> WORK TASK: Only the lines from the one containing "- No datasets are provided." through the end of the data below should be copied, each exactly as written and with both ends kept.

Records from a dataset
........
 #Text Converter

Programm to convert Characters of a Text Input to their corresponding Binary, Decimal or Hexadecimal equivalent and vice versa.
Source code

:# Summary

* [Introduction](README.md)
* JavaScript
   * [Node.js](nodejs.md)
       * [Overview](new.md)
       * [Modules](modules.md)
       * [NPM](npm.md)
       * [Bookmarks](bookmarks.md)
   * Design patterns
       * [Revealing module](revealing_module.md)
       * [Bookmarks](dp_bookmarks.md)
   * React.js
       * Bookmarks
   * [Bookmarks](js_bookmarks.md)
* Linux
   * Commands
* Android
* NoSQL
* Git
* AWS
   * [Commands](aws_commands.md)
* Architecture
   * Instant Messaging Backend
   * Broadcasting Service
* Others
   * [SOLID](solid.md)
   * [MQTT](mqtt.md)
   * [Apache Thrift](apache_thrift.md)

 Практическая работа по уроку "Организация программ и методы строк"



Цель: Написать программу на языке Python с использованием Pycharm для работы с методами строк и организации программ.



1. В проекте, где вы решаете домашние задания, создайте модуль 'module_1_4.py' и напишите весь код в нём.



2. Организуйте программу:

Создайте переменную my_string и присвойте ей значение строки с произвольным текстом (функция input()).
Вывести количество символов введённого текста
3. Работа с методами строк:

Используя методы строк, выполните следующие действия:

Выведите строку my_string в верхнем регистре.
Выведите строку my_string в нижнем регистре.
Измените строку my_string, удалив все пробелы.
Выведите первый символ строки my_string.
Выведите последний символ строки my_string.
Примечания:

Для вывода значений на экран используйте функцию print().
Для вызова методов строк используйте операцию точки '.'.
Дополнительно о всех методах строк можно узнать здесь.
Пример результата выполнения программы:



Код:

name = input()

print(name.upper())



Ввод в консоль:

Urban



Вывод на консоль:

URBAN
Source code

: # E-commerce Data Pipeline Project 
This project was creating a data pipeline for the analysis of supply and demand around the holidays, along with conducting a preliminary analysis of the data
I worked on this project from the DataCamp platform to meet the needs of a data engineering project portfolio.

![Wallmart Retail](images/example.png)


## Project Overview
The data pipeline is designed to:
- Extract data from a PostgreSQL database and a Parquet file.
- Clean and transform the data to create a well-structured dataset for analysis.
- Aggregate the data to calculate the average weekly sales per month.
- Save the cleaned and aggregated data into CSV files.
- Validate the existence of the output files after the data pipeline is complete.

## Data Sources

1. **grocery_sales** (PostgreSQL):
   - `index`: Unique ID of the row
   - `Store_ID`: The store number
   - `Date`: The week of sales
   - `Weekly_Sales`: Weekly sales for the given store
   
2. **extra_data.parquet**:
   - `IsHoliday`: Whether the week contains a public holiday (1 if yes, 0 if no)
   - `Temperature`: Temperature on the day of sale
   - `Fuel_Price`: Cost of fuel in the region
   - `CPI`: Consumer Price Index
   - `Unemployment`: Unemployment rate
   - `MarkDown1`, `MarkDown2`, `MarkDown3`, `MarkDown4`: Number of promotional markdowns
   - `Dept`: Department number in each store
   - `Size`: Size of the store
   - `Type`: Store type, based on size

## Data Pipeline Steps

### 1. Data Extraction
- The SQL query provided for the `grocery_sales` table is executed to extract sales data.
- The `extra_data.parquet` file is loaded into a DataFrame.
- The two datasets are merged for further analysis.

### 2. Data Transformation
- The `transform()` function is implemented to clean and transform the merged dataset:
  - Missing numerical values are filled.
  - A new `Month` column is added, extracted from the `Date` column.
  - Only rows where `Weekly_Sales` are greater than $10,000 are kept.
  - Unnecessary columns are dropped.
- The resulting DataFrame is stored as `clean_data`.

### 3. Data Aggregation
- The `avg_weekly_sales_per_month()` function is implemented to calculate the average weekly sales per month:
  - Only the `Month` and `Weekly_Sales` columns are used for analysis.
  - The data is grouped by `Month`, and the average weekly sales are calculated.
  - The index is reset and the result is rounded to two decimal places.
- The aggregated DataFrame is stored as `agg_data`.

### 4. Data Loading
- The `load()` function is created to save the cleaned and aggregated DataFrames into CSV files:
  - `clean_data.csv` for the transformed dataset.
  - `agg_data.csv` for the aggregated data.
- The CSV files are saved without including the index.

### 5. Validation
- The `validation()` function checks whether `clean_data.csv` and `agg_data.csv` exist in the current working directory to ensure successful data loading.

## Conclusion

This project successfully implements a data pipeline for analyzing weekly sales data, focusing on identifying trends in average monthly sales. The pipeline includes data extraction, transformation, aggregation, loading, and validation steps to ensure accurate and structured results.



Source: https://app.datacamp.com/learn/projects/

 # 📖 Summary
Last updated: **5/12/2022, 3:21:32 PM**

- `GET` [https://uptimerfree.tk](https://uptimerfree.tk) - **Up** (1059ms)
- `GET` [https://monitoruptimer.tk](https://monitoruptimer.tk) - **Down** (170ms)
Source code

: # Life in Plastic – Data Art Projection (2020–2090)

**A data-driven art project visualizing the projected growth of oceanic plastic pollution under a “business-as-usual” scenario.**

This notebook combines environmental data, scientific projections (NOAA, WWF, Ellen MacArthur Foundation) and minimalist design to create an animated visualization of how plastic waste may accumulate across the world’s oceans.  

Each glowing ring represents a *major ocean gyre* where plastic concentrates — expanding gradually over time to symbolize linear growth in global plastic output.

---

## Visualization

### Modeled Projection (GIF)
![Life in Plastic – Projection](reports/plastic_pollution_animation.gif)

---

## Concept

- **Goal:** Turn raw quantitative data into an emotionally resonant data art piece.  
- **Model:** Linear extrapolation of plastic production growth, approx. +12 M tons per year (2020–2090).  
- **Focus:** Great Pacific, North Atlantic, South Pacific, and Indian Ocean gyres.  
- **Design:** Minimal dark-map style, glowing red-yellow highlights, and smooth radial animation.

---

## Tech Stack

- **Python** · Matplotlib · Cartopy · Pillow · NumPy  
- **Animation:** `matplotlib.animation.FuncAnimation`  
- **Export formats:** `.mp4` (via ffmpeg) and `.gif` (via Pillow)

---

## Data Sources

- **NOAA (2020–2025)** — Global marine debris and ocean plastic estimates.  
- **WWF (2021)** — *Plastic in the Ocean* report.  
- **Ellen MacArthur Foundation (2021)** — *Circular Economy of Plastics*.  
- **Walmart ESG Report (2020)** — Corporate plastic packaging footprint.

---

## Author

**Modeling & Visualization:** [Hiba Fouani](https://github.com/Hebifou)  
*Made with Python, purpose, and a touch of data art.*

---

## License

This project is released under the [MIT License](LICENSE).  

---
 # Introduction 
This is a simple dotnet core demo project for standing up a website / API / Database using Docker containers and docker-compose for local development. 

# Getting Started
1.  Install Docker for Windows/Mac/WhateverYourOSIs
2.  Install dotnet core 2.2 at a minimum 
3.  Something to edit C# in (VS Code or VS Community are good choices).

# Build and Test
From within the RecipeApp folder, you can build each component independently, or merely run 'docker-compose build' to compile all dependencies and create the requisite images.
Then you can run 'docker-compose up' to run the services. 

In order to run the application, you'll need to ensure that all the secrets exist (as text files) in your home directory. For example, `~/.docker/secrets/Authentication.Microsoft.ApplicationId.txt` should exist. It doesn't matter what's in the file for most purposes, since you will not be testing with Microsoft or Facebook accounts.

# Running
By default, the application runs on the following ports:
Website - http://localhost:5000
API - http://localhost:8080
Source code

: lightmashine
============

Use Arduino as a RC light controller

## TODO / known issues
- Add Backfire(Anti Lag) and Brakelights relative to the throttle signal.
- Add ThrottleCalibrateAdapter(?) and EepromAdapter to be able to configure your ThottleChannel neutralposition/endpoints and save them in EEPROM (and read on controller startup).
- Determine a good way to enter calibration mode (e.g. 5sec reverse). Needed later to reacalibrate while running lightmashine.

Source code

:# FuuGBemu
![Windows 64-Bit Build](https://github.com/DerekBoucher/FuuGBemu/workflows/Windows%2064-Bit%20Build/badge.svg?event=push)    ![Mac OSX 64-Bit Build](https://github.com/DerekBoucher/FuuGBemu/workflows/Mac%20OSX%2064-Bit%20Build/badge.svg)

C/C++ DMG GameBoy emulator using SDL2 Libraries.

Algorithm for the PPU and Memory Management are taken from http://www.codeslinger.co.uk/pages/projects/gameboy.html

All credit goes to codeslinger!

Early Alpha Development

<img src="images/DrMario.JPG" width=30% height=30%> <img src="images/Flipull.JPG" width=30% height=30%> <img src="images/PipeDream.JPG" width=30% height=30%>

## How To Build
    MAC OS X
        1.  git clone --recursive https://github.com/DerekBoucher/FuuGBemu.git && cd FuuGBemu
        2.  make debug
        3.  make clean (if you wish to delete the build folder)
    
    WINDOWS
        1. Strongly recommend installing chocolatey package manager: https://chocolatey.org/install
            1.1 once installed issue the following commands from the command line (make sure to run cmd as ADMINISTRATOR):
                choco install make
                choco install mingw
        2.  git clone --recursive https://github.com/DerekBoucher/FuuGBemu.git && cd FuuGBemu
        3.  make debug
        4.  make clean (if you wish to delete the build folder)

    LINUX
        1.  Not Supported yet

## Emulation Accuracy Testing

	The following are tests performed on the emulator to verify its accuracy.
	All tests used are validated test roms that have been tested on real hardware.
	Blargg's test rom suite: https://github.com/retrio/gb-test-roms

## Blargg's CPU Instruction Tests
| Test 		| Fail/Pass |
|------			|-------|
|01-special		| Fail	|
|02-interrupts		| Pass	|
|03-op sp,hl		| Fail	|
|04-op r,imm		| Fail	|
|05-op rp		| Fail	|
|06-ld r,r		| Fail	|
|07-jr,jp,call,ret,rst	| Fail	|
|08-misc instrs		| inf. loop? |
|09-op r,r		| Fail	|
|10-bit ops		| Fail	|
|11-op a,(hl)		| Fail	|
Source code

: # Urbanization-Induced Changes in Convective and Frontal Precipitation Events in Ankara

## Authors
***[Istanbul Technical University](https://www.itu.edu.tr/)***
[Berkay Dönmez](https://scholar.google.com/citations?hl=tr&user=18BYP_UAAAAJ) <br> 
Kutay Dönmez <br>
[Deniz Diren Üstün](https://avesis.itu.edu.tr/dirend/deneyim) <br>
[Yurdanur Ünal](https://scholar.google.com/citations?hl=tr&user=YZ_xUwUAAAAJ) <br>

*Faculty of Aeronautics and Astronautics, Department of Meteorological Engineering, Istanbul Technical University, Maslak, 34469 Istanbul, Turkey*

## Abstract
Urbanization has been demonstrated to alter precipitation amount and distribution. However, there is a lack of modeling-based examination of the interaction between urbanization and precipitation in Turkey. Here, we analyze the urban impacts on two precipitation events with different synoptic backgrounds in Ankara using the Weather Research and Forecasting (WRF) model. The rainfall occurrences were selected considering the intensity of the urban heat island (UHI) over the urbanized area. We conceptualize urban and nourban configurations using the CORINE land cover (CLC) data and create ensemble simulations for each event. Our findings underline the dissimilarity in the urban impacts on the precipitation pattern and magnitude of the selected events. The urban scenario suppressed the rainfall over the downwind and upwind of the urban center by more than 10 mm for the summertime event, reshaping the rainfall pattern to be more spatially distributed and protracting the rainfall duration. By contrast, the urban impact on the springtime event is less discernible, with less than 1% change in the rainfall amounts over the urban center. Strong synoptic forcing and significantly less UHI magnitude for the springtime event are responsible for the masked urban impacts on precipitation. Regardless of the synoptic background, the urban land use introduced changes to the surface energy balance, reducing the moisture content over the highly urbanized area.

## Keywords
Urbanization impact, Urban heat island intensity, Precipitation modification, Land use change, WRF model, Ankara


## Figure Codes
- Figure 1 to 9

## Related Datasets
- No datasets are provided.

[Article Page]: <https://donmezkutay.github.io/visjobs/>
........
> TASK SOLUTION:
- No datasets are provided.

[Article Page]: <https://donmezkutay.github.io/visjobs/>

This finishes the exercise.